One range is to be output from the listing below, exactly as written: the line with "oikeudet eri toimintoihin" to the line with "The client is", both kept.

(Material provided begins)

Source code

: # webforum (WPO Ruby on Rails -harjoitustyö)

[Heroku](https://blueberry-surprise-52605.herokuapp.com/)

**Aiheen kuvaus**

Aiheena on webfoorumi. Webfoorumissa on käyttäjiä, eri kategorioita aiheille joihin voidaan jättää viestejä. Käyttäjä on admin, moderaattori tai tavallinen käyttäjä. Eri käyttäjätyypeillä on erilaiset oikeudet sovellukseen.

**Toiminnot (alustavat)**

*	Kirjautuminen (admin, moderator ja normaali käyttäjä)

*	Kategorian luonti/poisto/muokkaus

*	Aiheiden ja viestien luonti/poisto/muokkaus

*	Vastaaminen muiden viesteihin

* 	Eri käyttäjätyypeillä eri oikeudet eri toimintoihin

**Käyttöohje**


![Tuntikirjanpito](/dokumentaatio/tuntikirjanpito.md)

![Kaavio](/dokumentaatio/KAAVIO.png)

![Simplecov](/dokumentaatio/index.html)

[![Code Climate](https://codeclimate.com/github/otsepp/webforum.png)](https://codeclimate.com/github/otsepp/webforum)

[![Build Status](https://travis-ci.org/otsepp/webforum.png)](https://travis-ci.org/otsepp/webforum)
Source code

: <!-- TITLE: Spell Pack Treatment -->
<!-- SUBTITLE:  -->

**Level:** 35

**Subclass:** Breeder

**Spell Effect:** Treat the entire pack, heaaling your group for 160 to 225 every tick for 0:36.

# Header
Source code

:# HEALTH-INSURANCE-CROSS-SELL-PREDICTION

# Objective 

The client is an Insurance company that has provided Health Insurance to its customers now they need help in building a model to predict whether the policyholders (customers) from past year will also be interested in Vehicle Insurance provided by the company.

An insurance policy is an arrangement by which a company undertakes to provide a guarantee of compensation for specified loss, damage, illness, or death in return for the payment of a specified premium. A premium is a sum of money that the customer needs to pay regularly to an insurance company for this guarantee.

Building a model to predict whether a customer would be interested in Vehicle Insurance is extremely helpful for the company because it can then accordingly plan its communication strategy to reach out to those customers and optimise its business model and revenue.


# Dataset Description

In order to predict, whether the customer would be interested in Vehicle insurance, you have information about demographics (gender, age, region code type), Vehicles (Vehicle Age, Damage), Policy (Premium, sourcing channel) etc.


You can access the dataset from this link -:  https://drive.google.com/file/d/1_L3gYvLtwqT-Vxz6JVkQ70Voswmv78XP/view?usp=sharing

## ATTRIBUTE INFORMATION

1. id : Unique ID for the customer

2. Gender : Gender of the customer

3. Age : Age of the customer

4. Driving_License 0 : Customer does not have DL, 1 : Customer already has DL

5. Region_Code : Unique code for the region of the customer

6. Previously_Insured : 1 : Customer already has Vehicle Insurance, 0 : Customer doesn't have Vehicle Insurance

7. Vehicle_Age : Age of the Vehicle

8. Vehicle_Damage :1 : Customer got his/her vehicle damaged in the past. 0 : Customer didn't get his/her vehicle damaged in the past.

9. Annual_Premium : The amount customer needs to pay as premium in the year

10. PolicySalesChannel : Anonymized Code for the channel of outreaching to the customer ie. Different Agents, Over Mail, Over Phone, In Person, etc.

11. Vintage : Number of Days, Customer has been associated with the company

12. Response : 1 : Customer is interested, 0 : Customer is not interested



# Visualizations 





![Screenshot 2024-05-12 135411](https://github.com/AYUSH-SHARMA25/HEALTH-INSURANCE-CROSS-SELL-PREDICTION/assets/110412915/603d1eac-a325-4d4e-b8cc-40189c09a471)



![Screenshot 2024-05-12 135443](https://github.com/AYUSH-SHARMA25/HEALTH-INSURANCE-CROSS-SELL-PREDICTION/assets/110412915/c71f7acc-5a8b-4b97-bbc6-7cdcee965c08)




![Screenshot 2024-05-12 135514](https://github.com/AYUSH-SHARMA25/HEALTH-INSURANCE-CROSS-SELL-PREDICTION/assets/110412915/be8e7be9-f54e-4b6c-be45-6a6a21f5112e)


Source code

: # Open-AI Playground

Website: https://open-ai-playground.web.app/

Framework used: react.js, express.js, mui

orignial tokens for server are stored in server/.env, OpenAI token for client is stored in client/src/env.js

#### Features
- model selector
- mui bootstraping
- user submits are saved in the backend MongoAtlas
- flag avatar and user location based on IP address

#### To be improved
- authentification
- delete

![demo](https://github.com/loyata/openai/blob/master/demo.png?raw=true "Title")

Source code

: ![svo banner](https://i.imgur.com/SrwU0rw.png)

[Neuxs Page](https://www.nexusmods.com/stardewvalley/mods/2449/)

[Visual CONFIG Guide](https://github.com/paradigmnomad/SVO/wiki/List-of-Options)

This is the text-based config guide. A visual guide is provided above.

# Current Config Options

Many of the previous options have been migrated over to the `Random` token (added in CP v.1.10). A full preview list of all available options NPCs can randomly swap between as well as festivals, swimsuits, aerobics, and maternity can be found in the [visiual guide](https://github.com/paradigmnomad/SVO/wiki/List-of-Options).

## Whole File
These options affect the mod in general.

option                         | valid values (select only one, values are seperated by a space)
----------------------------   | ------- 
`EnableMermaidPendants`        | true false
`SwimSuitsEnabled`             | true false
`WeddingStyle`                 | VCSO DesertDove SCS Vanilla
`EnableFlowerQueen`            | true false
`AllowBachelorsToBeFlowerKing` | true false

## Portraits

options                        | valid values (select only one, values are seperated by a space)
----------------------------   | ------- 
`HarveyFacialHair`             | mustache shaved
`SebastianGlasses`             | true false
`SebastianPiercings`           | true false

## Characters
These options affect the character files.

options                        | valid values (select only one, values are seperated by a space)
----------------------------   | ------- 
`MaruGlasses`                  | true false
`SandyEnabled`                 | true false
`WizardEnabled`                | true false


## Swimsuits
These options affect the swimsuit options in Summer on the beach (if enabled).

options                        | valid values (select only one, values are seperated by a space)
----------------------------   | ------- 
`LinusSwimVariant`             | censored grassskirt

(Material provided ends)

Task response:
* 	Eri käyttäjätyypeillä eri oikeudet eri toimintoihin

**Käyttöohje**


![Tuntikirjanpito](/dokumentaatio/tuntikirjanpito.md)

![Kaavio](/dokumentaatio/KAAVIO.png)

![Simplecov](/dokumentaatio/index.html)

[![Code Climate](https://codeclimate.com/github/otsepp/webforum.png)](https://codeclimate.com/github/otsepp/webforum)

[![Build Status](https://travis-ci.org/otsepp/webforum.png)](https://travis-ci.org/otsepp/webforum)
Source code

: <!-- TITLE: Spell Pack Treatment -->
<!-- SUBTITLE:  -->

**Level:** 35

**Subclass:** Breeder

**Spell Effect:** Treat the entire pack, heaaling your group for 160 to 225 every tick for 0:36.

# Header
Source code

:# HEALTH-INSURANCE-CROSS-SELL-PREDICTION

# Objective 

The client is an Insurance company that has provided Health Insurance to its customers now they need help in building a model to predict whether the policyholders (customers) from past year will also be interested in Vehicle Insurance provided by the company.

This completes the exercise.